-- How to complete this task --
The reply should consist of one number, the count of lines below in which the word "interactive" appears.

*** Opening of Entries provided ***

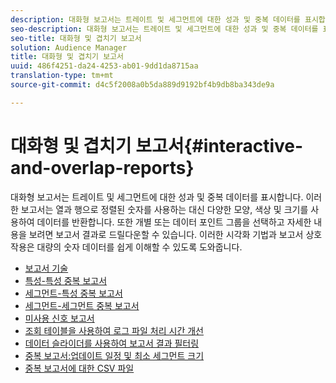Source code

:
```yaml
---
description: 대화형 보고서는 트레이트 및 세그먼트에 대한 성과 및 중복 데이터를 표시합니다. 이러한 보고서는 열과 행으로 정렬된 숫자를 사용하는 대신 다양한 모양, 색상 및 크기를 사용하여 데이터를 반환합니다. 또한 개별 또는 데이터 포인트 그룹을 선택하고 자세한 내용을 보려면 보고서 결과로 드릴다운할 수 있습니다. 이러한 시각화 기법과 보고서 상호 작용은 대량의 숫자 데이터를 쉽게 이해할 수 있도록 도와줍니다.
seo-description: 대화형 보고서는 트레이트 및 세그먼트에 대한 성과 및 중복 데이터를 표시합니다. 이러한 보고서는 열과 행으로 정렬된 숫자를 사용하는 대신 다양한 모양, 색상 및 크기를 사용하여 데이터를 반환합니다. 또한 개별 또는 데이터 포인트 그룹을 선택하고 자세한 내용을 보려면 보고서 결과로 드릴다운할 수 있습니다. 이러한 시각화 기법과 보고서 상호 작용은 대량의 숫자 데이터를 쉽게 이해할 수 있도록 도와줍니다.
seo-title: 대화형 및 겹치기 보고서
solution: Audience Manager
title: 대화형 및 겹치기 보고서
uuid: 486f4251-da24-4253-ab01-9dd1da8715aa
translation-type: tm+mt
source-git-commit: d4c5f2008a0b5da889d9192bf4b9db8ba343de9a

---
```



# 대화형 및 겹치기 보고서{#interactive-and-overlap-reports}

대화형 보고서는 트레이트 및 세그먼트에 대한 성과 및 중복 데이터를 표시합니다. 이러한 보고서는 열과 행으로 정렬된 숫자를 사용하는 대신 다양한 모양, 색상 및 크기를 사용하여 데이터를 반환합니다. 또한 개별 또는 데이터 포인트 그룹을 선택하고 자세한 내용을 보려면 보고서 결과로 드릴다운할 수 있습니다. 이러한 시각화 기법과 보고서 상호 작용은 대량의 숫자 데이터를 쉽게 이해할 수 있도록 도와줍니다.

+ [보고서 기술](interactive-report-technology.md)
+ [특성-특성 중복 보고서](trait-trait-overlap-report.md)
+ [세그먼트-특성 중복 보고서](segment-trait-overlap-report.md)
+ [세그먼트-세그먼트 중복 보고서](segment-segment-overlap-report.md)
+ [미사용 신호 보고서](unused-signals.md)
+ [조회 테이블을 사용하여 로그 파일 처리 시간 개선](lookup-tables.md)
+ [데이터 슬라이더를 사용하여 보고서 결과 필터링](data-sliders.md)
+ [중복 보고서:업데이트 일정 및 최소 세그먼트 크기](overlap-minimum-segment-size.md)
+ [중복 보고서에 대한 CSV 파일](overlap-csv-files.md)

<!-- 

c_dynamic_reports.xml

 -->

*** Close of Entries provided ***

-- Answer area --
2